--- DATA EXTRACT Enclosed Below ---

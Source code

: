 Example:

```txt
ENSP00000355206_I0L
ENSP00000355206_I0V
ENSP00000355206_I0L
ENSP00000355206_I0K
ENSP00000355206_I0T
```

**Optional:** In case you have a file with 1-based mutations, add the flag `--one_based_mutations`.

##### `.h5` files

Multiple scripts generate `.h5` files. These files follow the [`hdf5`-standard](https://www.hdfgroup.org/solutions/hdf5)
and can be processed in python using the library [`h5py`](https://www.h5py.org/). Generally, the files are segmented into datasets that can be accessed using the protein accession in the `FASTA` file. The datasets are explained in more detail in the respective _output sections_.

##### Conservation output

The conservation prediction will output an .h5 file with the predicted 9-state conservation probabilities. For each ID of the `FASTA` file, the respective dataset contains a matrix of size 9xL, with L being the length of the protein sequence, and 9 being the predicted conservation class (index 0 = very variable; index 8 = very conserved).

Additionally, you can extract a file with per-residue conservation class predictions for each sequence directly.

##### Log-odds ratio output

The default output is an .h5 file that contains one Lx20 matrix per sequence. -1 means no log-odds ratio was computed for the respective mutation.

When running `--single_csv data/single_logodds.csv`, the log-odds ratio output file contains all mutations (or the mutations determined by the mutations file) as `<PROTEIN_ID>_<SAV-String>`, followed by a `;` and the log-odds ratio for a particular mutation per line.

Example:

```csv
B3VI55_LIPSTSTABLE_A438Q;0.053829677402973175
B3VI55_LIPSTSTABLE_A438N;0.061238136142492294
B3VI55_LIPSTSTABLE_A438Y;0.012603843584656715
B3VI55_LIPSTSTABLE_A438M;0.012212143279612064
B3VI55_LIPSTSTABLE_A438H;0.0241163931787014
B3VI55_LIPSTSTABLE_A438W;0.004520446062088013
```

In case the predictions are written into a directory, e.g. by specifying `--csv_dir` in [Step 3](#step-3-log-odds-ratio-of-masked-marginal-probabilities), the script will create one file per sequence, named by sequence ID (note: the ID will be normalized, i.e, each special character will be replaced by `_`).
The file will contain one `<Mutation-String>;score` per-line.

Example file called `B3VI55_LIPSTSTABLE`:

--- End of Enclosed DATA EXTRACT ---
--- DATA EXTRACT Enclosed Below ---

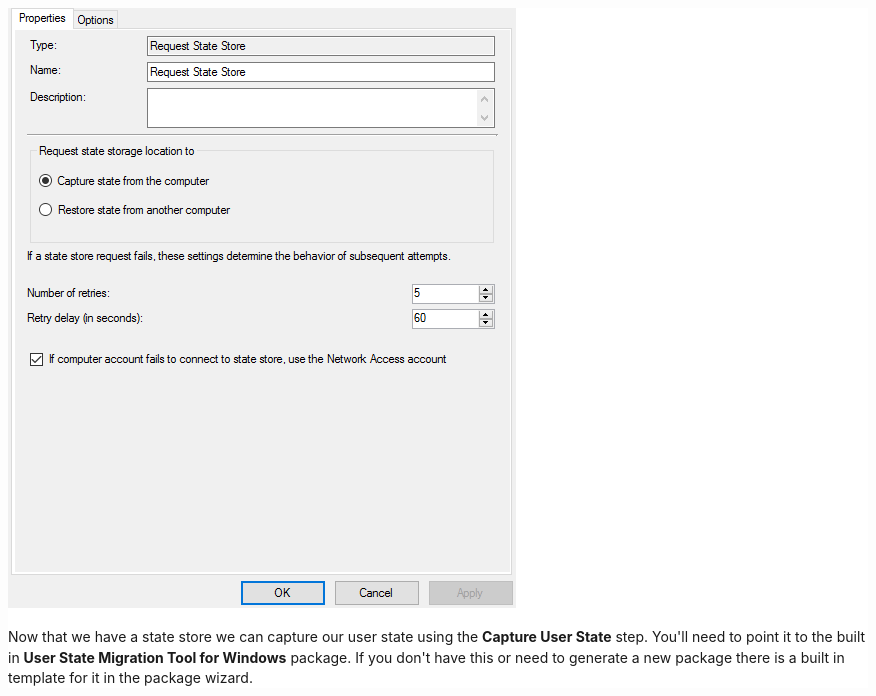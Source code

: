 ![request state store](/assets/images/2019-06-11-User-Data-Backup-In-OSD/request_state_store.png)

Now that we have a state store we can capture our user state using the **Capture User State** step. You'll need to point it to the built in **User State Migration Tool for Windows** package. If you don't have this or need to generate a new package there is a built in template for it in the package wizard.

--- End of Enclosed DATA EXTRACT ---

Some lines of the data may hold the word "String". Say how many do, with nothing else.

2